What the task asks :: Retype every entry word for word. Omit the pictures.

════════════════════

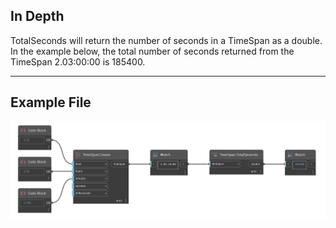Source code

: ## In Depth
TotalSeconds will return the number of seconds in a TimeSpan as a double. In the example below, the total number of seconds returned from the TimeSpan 2.03:00:00 is 185400.
___
## Example File

![TotalSeconds](./DSCore.TimeSpan.TotalSeconds_img.jpg)

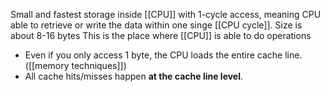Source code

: Small and fastest storage inside [[CPU]] with 1-cycle access, meaning CPU able to retrieve or write the data within one singe [[CPU cycle]].
Size is about 8-16 bytes
This is the place where [[CPU]] is able to do operations

- Even if you only access 1 byte, the CPU loads the entire cache line. ([[memory techniques]])
- All cache hits/misses happen **at the cache line level**.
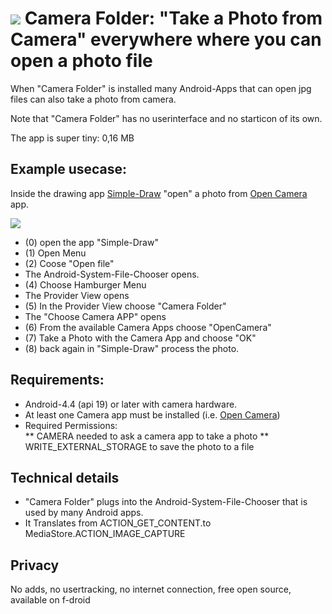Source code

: # ![](https://github.com/k3b/CameraFolder/raw/master/app/src/main/res/drawable/camera_folder.png) Camera Folder: "Take a Photo from Camera" everywhere where you can open a photo file 

When "Camera Folder" is installed many Android-Apps that can open jpg files can also take a photo from camera.

Note that "Camera Folder" has no userinterface and no starticon of its own.

The app is super tiny: 0,16 MB

## Example usecase:

Inside the drawing app [Simple-Draw](https://github.com/SimpleMobileTools/Simple-Draw) 
"open" a photo from [Open Camera](https://f-droid.org/en/packages/net.sourceforge.opencamera) app.

![](https://github.com/k3b/CameraFolder/raw/master/fastlane/metadata/android/en-US/images/phoneScreenshots/1-workflow.png)

* (0) open the app "Simple-Draw"
* (1) Open Menu
* (2) Coose "Open file"
* The Android-System-File-Chooser opens.
* (4) Choose Hamburger Menu
* The Provider View opens
* (5) In the Provider View choose "Camera Folder"
* The "Choose Camera APP" opens
* (6) From the available Camera Apps choose "OpenCamera"
* (7) Take a Photo with the Camera App and choose "OK" 
* (8) back again in "Simple-Draw" process the photo.    

## Requirements:

* Android-4.4 (api 19) or later with camera hardware.
* At least one Camera app must be installed (i.e. [Open Camera](https://f-droid.org/en/packages/net.sourceforge.opencamera))
* Required Permissions:  
** CAMERA needed to ask a camera app to take a photo
** WRITE_EXTERNAL_STORAGE to save the photo to a file

## Technical details

* "Camera Folder" plugs into the Android-System-File-Chooser that is used by many Android apps.
* It Translates from ACTION_GET_CONTENT.to MediaStore.ACTION_IMAGE_CAPTURE
 
## Privacy

No adds, no usertracking, no internet connection, free open source, available on f-droid
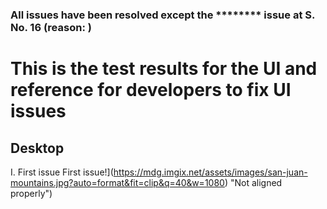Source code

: ### All issues have been resolved except the ******** issue at S. No. 16 (reason: )

# This is the test results for the UI and reference for developers to fix UI issues

## Desktop

I. First issue
First issue!](https://mdg.imgix.net/assets/images/san-juan-mountains.jpg?auto=format&fit=clip&q=40&w=1080) "Not aligned properly")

════════════════════

Task result ::
Source code

: ## In Depth
TotalSeconds will return the number of seconds in a TimeSpan as a double. In the example below, the total number of seconds returned from the TimeSpan 2.03:00:00 is 185400.
___
## Example File

![TotalSeconds](./DSCore.TimeSpan.TotalSeconds_img.jpg)

Source code

: Small and fastest storage inside [[CPU]] with 1-cycle access, meaning CPU able to retrieve or write the data within one singe [[CPU cycle]].
Size is about 8-16 bytes
This is the place where [[CPU]] is able to do operations

- Even if you only access 1 byte, the CPU loads the entire cache line. ([[memory techniques]])
- All cache hits/misses happen **at the cache line level**.
Source code

: # ![](https://github.com/k3b/CameraFolder/raw/master/app/src/main/res/drawable/camera_folder.png) Camera Folder: "Take a Photo from Camera" everywhere where you can open a photo file 

When "Camera Folder" is installed many Android-Apps that can open jpg files can also take a photo from camera.

Note that "Camera Folder" has no userinterface and no starticon of its own.

The app is super tiny: 0,16 MB

## Example usecase:

Inside the drawing app [Simple-Draw](https://github.com/SimpleMobileTools/Simple-Draw) 
"open" a photo from [Open Camera](https://f-droid.org/en/packages/net.sourceforge.opencamera) app.

![](https://github.com/k3b/CameraFolder/raw/master/fastlane/metadata/android/en-US/images/phoneScreenshots/1-workflow.png)

* (0) open the app "Simple-Draw"
* (1) Open Menu
* (2) Coose "Open file"
* The Android-System-File-Chooser opens.
* (4) Choose Hamburger Menu
* The Provider View opens
* (5) In the Provider View choose "Camera Folder"
* The "Choose Camera APP" opens
* (6) From the available Camera Apps choose "OpenCamera"
* (7) Take a Photo with the Camera App and choose "OK" 
* (8) back again in "Simple-Draw" process the photo.    

## Requirements:

* Android-4.4 (api 19) or later with camera hardware.
* At least one Camera app must be installed (i.e. [Open Camera](https://f-droid.org/en/packages/net.sourceforge.opencamera))
* Required Permissions:  
** CAMERA needed to ask a camera app to take a photo
** WRITE_EXTERNAL_STORAGE to save the photo to a file

## Technical details

* "Camera Folder" plugs into the Android-System-File-Chooser that is used by many Android apps.
* It Translates from ACTION_GET_CONTENT.to MediaStore.ACTION_IMAGE_CAPTURE
 
## Privacy

No adds, no usertracking, no internet connection, free open source, available on f-droid
Source code

: ### All issues have been resolved except the ******** issue at S. No. 16 (reason: )

# This is the test results for the UI and reference for developers to fix UI issues

## Desktop

I. First issue
First issue!](https://mdg.imgix.net/assets/images/san-juan-mountains.jpg?auto=format&fit=clip&q=40&w=1080) "Not aligned properly")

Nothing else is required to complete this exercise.